Top of Records for the exercise

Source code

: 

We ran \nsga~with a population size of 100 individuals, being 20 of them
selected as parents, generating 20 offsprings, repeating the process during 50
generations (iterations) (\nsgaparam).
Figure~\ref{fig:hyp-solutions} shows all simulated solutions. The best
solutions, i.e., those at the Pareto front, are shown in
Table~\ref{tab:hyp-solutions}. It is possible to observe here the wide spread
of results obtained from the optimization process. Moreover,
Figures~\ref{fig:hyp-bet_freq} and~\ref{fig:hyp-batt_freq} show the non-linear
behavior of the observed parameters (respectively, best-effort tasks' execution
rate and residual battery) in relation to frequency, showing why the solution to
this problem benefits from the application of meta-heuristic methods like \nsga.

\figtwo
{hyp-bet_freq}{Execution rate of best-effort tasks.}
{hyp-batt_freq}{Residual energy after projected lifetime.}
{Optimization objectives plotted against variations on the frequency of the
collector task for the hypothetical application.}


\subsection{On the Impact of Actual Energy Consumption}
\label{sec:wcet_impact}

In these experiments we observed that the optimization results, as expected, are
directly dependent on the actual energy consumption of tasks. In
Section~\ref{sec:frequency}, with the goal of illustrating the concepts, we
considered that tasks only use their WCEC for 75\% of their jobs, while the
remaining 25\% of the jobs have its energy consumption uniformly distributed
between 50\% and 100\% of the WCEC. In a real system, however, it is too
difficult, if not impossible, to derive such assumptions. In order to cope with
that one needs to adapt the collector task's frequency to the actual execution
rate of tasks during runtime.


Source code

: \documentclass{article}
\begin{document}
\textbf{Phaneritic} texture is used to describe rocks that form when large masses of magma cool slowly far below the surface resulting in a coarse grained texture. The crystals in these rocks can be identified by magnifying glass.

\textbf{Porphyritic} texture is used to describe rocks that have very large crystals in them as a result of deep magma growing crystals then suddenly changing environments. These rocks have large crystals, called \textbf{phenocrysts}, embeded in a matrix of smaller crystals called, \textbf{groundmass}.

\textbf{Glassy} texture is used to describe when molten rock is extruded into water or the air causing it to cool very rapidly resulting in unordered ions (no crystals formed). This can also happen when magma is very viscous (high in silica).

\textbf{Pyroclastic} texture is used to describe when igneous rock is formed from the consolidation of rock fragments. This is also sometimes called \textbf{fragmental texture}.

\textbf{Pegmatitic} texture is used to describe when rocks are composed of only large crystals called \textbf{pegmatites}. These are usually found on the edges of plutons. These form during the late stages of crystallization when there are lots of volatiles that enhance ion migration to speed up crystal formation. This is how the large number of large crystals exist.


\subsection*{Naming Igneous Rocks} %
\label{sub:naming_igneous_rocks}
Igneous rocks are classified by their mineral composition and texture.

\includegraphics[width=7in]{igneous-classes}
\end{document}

Bottom of Records for the exercise

=== Description of the task ===
Please reproduce the closing stretch of the records, from the line with "difficult, if not" through the last line, exactly as it stands.

=== Output for this task ===
difficult, if not impossible, to derive such assumptions. In order to cope with
that one needs to adapt the collector task's frequency to the actual execution
rate of tasks during runtime.


Source code

: \documentclass{article}
\begin{document}
\textbf{Phaneritic} texture is used to describe rocks that form when large masses of magma cool slowly far below the surface resulting in a coarse grained texture. The crystals in these rocks can be identified by magnifying glass.

\textbf{Porphyritic} texture is used to describe rocks that have very large crystals in them as a result of deep magma growing crystals then suddenly changing environments. These rocks have large crystals, called \textbf{phenocrysts}, embeded in a matrix of smaller crystals called, \textbf{groundmass}.

\textbf{Glassy} texture is used to describe when molten rock is extruded into water or the air causing it to cool very rapidly resulting in unordered ions (no crystals formed). This can also happen when magma is very viscous (high in silica).

\textbf{Pyroclastic} texture is used to describe when igneous rock is formed from the consolidation of rock fragments. This is also sometimes called \textbf{fragmental texture}.

\textbf{Pegmatitic} texture is used to describe when rocks are composed of only large crystals called \textbf{pegmatites}. These are usually found on the edges of plutons. These form during the late stages of crystallization when there are lots of volatiles that enhance ion migration to speed up crystal formation. This is how the large number of large crystals exist.


\subsection*{Naming Igneous Rocks} %
\label{sub:naming_igneous_rocks}
Igneous rocks are classified by their mineral composition and texture.

\includegraphics[width=7in]{igneous-classes}
\end{document}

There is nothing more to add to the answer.